*WHAT YOU ARE ASKED TO DO*
Look through the material that follows and show every line with the string "Developer".

*STUDY MATERIAL*
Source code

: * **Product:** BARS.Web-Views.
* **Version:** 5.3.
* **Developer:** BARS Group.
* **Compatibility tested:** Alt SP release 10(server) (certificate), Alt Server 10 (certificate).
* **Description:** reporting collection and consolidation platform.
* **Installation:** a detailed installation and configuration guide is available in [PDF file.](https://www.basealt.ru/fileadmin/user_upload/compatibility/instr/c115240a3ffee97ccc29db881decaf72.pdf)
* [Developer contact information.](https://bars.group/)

...

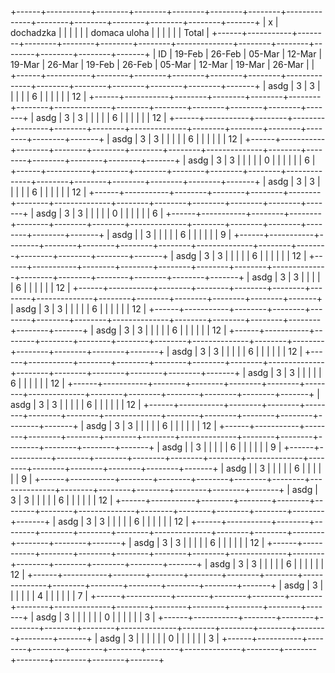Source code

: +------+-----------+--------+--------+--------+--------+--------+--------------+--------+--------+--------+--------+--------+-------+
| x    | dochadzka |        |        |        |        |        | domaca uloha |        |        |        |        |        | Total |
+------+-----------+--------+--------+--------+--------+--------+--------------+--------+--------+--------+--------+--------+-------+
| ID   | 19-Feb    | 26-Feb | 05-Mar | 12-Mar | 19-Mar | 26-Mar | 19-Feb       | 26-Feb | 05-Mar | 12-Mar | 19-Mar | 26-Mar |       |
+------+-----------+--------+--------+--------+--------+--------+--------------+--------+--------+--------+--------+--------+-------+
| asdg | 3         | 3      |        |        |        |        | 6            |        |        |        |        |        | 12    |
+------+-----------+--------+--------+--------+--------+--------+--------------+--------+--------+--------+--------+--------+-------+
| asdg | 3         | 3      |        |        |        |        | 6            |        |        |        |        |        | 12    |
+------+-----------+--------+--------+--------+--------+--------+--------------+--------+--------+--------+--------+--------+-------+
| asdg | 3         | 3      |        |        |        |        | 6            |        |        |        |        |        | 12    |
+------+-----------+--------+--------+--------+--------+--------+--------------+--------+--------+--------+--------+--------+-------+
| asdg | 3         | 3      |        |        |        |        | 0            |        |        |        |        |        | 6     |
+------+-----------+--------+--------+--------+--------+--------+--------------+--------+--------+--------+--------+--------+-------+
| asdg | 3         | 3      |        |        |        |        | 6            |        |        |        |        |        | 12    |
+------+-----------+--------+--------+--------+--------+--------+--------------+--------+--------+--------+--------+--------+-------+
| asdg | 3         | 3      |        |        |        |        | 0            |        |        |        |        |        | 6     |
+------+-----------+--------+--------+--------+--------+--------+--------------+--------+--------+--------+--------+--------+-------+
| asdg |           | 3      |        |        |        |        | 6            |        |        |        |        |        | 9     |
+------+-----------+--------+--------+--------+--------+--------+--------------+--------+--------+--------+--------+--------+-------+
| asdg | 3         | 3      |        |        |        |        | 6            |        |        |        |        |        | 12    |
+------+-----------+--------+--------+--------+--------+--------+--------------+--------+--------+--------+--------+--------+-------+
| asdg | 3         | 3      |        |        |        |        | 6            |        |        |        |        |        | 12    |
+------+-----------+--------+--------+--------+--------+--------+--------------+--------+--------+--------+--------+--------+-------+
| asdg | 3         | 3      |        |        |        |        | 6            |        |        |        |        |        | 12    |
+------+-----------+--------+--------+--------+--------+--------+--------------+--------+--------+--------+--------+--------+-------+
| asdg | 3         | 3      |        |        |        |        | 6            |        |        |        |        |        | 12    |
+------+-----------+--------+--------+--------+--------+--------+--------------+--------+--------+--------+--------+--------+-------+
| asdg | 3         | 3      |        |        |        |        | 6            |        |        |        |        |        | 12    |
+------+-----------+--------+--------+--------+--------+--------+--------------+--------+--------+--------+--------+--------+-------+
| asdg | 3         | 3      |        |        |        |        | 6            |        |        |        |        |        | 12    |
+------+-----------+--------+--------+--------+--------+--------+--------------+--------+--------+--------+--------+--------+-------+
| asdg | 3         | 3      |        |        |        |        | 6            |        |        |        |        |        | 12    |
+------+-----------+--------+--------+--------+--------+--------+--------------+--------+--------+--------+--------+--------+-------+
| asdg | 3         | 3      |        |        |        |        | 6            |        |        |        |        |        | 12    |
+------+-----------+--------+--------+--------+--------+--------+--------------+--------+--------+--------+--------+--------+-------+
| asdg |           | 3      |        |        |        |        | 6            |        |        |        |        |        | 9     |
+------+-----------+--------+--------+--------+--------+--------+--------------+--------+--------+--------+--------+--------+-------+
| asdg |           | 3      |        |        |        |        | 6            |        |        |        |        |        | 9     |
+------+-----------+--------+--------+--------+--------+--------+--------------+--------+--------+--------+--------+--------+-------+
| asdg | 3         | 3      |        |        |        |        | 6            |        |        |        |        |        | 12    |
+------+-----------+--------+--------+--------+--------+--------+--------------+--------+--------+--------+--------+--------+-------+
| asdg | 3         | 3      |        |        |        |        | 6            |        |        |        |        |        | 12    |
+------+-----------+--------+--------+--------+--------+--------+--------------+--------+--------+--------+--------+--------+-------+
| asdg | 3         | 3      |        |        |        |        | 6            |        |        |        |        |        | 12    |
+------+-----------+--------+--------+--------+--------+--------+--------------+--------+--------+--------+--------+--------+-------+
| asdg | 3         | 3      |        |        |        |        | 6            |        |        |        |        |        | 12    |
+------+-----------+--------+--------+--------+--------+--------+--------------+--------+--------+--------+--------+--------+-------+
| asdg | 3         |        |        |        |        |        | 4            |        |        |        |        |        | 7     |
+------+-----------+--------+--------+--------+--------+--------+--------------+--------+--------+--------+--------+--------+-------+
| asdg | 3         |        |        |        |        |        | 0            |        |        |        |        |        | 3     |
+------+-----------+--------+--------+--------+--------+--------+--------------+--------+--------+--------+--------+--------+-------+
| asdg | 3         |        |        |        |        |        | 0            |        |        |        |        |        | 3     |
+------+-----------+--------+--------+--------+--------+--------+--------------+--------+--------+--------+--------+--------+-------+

*TASK RESPONSE*
* **Developer:** BARS Group.
* [Developer contact information.](https://bars.group/)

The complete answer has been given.